RALEIGH, N.C. (WTVD) -- More than $74 million was awarded to around 200 schools across North Carolina this past school year. The money is part of the state's Center for Safer Schools grant program that is funded through the General Assembly.

Funding school safety is a top priority for almost everyone as threats to schools and weapons on campus increase across the country.

Eighty-one percent of people who responded to an ABC11 I-Team survey said they were concerned about safety within their local school and/or district. Three out of four respondents rated their concern "high" or "somewhat high."

While a majority expressed concern, parents, educators and community members were split on how best to address safety.

This year the state's grant money was mostly divided between assisting districts with funding school resource officers ($32.9 million) and purchasing equipment ($36.5 million). Another 6% of the money was allocated for services and training.

"So, some of the training could be things as it relates to school climate. It can be training as it relates to human trafficking, bullying and substance abuse; any of the things that impact school climate," explained Karen Fairley, the executive director of the NC Center for Safer Schools. "It also can be training as it relates to active shooter drills.
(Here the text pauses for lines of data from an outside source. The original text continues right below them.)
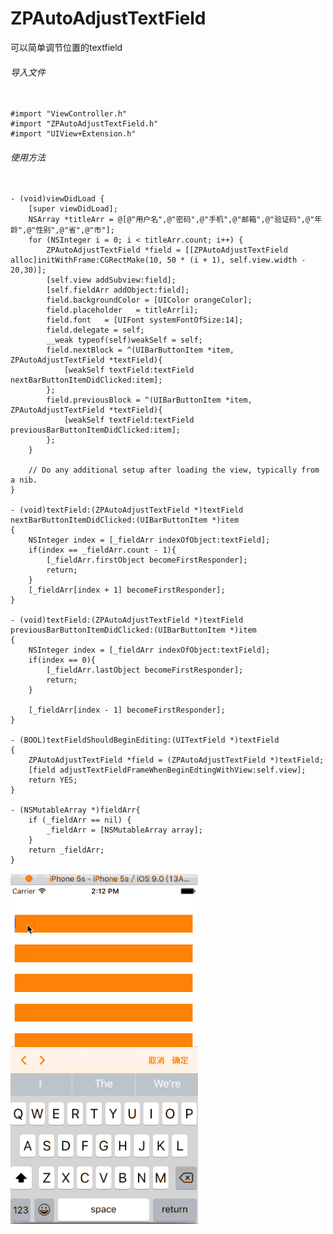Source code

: # ZPAutoAdjustTextField
可以简单调节位置的textfield

###### 导入文件
<pre><code>
#import "ViewController.h"
#import "ZPAutoAdjustTextField.h"
#import "UIView+Extension.h"
</code></pre>

###### 使用方法

<pre><code>
- (void)viewDidLoad {
    [super viewDidLoad];
    NSArray *titleArr = @[@"用户名",@"密码",@"手机",@"邮箱",@"验证码",@"年龄",@"性别",@"省",@"市"];
    for (NSInteger i = 0; i < titleArr.count; i++) {
        ZPAutoAdjustTextField *field = [[ZPAutoAdjustTextField alloc]initWithFrame:CGRectMake(10, 50 * (i + 1), self.view.width - 20,30)];
        [self.view addSubview:field];
        [self.fieldArr addObject:field];
        field.backgroundColor = [UIColor orangeColor];
        field.placeholder   = titleArr[i];
        field.font   = [UIFont systemFontOfSize:14];
        field.delegate = self;
        __weak typeof(self)weakSelf = self;
        field.nextBlock = ^(UIBarButtonItem *item, ZPAutoAdjustTextField *textField){
            [weakSelf textField:textField nextBarButtonItemDidClicked:item];
        };
        field.previousBlock = ^(UIBarButtonItem *item, ZPAutoAdjustTextField *textField){
            [weakSelf textField:textField previousBarButtonItemDidClicked:item];
        };
    }

    // Do any additional setup after loading the view, typically from a nib.
}

- (void)textField:(ZPAutoAdjustTextField *)textField nextBarButtonItemDidClicked:(UIBarButtonItem *)item
{
    NSInteger index = [_fieldArr indexOfObject:textField];
    if(index == _fieldArr.count - 1){
        [_fieldArr.firstObject becomeFirstResponder];
        return;
    }
    [_fieldArr[index + 1] becomeFirstResponder];
}

- (void)textField:(ZPAutoAdjustTextField *)textField previousBarButtonItemDidClicked:(UIBarButtonItem *)item
{
    NSInteger index = [_fieldArr indexOfObject:textField];
    if(index == 0){
        [_fieldArr.lastObject becomeFirstResponder];
        return;
    }
    
    [_fieldArr[index - 1] becomeFirstResponder];
}

- (BOOL)textFieldShouldBeginEditing:(UITextField *)textField
{
    ZPAutoAdjustTextField *field = (ZPAutoAdjustTextField *)textField;
    [field adjustTextFieldFrameWhenBeginEdtingWithView:self.view];
    return YES;
}

- (NSMutableArray *)fieldArr{
    if (_fieldArr == nil) {
        _fieldArr = [NSMutableArray array];
    }
    return _fieldArr;
}
</code></pre>

![](https://github.com/NewUnsigned/ZPAutoAdjustTextField/blob/master/ZPAutoAdjustTextField/2015-11-06%2014_23_43.gif)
It just depends on the needs of the school."

Maria Mills' school, Carolina Charter Academy, is one of the schools using the funds to hire a school resource officer; a position she said they may have had to delay hiring without the funds.
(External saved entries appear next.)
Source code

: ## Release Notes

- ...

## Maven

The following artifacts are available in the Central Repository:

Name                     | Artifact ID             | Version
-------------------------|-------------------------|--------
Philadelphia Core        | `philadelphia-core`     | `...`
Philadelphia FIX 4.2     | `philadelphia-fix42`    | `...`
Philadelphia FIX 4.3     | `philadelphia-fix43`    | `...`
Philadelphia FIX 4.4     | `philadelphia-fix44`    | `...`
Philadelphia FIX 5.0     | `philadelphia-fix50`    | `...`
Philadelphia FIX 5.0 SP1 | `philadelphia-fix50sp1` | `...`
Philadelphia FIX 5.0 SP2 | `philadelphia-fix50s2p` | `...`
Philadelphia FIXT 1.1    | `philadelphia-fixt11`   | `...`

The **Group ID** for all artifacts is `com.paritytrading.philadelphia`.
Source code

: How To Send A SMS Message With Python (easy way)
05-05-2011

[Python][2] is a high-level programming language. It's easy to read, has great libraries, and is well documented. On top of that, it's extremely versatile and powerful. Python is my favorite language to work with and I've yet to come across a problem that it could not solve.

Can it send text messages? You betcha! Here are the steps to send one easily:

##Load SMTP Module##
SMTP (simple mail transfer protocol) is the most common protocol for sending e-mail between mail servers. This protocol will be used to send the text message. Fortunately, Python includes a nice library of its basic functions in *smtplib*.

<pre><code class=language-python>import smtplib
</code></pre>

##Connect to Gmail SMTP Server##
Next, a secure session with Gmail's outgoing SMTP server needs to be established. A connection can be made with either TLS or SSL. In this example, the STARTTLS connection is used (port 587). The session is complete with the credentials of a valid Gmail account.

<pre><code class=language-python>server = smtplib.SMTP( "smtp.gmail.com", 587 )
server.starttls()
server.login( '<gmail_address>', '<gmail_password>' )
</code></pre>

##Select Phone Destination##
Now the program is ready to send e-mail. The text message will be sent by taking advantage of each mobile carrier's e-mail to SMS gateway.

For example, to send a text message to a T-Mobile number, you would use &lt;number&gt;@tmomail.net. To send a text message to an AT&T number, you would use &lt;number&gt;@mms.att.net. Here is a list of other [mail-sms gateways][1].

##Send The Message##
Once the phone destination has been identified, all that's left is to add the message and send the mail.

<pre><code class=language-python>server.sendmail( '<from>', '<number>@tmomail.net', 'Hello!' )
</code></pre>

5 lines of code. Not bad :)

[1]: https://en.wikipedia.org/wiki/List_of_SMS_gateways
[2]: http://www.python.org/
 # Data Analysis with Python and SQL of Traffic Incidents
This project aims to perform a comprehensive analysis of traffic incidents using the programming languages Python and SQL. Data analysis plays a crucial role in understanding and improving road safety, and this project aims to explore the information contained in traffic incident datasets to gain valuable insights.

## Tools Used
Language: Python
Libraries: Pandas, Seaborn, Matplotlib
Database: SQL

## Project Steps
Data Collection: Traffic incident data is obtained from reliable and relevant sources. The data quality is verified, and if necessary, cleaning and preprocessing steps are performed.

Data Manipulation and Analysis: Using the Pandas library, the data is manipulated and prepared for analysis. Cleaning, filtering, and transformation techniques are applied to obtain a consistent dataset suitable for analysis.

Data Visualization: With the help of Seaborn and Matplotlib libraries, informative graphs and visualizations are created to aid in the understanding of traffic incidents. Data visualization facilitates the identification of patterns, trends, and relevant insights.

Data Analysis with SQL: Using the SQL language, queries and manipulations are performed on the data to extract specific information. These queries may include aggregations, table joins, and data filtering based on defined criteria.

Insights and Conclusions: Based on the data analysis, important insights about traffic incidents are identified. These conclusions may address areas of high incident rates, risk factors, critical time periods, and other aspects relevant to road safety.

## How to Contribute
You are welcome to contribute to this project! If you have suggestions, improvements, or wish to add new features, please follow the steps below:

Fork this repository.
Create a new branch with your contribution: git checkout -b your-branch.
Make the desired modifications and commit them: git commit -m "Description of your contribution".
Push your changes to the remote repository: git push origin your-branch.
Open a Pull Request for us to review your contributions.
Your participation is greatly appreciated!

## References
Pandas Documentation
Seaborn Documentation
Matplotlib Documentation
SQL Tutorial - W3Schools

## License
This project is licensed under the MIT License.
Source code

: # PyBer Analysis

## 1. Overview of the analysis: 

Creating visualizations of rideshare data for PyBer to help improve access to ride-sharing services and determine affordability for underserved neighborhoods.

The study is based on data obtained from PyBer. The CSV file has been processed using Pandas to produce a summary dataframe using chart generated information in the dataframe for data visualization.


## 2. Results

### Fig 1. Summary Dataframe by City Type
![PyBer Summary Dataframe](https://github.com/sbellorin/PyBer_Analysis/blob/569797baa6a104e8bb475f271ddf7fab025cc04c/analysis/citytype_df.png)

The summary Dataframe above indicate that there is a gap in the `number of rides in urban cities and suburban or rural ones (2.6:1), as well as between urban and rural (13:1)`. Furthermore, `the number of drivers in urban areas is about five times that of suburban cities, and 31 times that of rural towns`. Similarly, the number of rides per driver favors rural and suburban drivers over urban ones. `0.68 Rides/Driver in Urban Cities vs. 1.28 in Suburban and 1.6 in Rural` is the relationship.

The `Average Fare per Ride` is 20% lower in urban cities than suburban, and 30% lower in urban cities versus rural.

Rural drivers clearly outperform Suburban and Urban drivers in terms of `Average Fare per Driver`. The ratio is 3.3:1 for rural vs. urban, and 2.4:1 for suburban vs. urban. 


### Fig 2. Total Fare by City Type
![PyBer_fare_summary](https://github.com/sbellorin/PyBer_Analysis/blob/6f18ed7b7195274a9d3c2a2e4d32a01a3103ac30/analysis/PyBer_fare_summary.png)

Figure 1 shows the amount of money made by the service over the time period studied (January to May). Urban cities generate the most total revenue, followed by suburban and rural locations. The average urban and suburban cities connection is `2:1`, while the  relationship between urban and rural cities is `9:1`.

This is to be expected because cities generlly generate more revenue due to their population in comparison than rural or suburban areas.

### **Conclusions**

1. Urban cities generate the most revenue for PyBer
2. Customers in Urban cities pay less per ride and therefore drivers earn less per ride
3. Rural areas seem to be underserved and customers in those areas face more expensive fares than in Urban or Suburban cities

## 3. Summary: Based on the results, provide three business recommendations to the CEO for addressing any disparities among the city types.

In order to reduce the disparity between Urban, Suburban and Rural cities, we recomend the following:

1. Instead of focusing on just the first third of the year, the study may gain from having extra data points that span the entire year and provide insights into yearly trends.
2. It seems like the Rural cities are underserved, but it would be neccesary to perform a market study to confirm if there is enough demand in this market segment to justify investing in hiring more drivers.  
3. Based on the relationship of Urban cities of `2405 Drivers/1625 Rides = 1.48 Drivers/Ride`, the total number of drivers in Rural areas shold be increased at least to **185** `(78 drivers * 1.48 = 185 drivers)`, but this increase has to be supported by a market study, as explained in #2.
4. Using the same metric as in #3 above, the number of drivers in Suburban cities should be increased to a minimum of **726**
SEE ALSO | 'Stay vigilant': Keeping schools safe with School Resource Officers

Officers said despite the vast number of threats this semester at Wake County schools, they take each and every one of them seriously.

"We're as prepared as we can be and we're constantly seeking to be more prepared. I do think the implementation of the SRO will provide a nice community environment with another social servant," Mills said.

She explained her school of around 600 students is often competing for resources against massive public school districts. She also said funding limitations constantly mean having to prioritize which safety measures to implement. Fairley explained that's where the School Safety Grants come into play.

"The purpose of the funding is to support the districts who otherwise couldn't afford to put these safety measures in place," Fairley said. "It's crucial that this funding is given to the center to allocate out to the districts because school safety is going to continuously change. Technology changes. And what we're purchasing in the year 2023 and 2026 or 2027, there may be upgrades to the technology, there may be new things that we haven't thought about as it relates to school safety."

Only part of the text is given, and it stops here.